The boss is pleasant, even when things are bad. He’s a funny guy I met before I started work here. Hustling life insurance, he tried selling me a policy. If I remember, his dark suit created an almost disrespectful distance. He pitched whole-life policies that supposedly help you profit, no matter if you live long or die young. He pushed a quick deal, balancing cold probabilities and possibilities with warm references to otherworld supremacy. I’ll never forget his pitch. “If something should happen, God forbid,” he said, his words, precise with a measured touch of holiness.

Calling on a user-friendly spirit to forbid hypothetical death, just to soft sell a numerical American dream, didn’t sound like a sound policy. “Who pursues the creation after I die?” My question was purely diplomatic, a refusal to buy in.

Face deadpan, he kept talking about beneficiaries as if he was talking turkey.
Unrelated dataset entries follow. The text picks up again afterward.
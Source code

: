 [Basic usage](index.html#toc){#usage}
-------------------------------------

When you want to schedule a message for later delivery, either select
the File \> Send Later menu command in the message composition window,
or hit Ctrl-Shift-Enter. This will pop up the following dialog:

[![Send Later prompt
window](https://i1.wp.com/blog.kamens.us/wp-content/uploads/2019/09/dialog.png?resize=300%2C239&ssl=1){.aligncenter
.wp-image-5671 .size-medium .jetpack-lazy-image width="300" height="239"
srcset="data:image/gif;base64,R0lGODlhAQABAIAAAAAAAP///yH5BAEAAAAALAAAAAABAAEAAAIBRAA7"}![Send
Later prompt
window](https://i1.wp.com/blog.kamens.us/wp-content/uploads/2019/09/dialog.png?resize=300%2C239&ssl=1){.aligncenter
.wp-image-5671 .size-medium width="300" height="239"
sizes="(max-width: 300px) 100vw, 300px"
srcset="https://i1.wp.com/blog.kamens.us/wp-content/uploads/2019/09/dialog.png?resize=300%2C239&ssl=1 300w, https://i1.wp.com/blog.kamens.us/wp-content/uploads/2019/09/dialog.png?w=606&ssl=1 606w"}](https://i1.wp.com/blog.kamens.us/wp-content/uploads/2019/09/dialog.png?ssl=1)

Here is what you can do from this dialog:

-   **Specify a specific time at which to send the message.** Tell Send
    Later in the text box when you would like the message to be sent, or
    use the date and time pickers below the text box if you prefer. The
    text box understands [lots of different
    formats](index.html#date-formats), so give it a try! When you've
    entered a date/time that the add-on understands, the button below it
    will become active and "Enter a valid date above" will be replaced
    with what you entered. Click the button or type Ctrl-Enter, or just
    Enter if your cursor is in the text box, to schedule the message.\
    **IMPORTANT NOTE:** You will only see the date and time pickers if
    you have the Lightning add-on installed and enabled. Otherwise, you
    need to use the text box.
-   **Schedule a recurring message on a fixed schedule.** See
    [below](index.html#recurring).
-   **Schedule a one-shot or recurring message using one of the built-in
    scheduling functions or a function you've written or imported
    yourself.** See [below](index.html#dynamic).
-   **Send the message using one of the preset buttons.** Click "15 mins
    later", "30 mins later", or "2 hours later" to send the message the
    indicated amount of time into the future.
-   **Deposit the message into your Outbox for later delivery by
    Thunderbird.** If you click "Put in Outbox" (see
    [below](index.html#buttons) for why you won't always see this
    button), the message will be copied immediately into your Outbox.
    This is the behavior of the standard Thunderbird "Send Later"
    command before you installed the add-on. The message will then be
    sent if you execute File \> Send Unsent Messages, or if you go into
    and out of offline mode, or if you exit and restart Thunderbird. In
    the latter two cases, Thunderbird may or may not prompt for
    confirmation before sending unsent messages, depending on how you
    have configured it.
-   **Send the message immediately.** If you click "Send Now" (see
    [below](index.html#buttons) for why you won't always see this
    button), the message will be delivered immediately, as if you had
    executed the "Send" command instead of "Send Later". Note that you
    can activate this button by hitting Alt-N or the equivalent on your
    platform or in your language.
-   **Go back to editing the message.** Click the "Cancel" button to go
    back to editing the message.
I spaced out; he lost a well-deserved sale. Of course, a carpenter young like I was, living on cigarette smoke and occasional doses of sawdust, made it easy to flaunt death, easy to say no to insurance, good deal or bad. Even if insurance offers a lifetime guarantee, a salesman can’t guarantee how long I’ll live. He shakes my hand, and walks away, muttering under his breath, “Crazy.” Must have been God-fearing, afflicted with self-doubt whenever he failed to close a deal. It turns out, he has what it takes. He’s now my boss.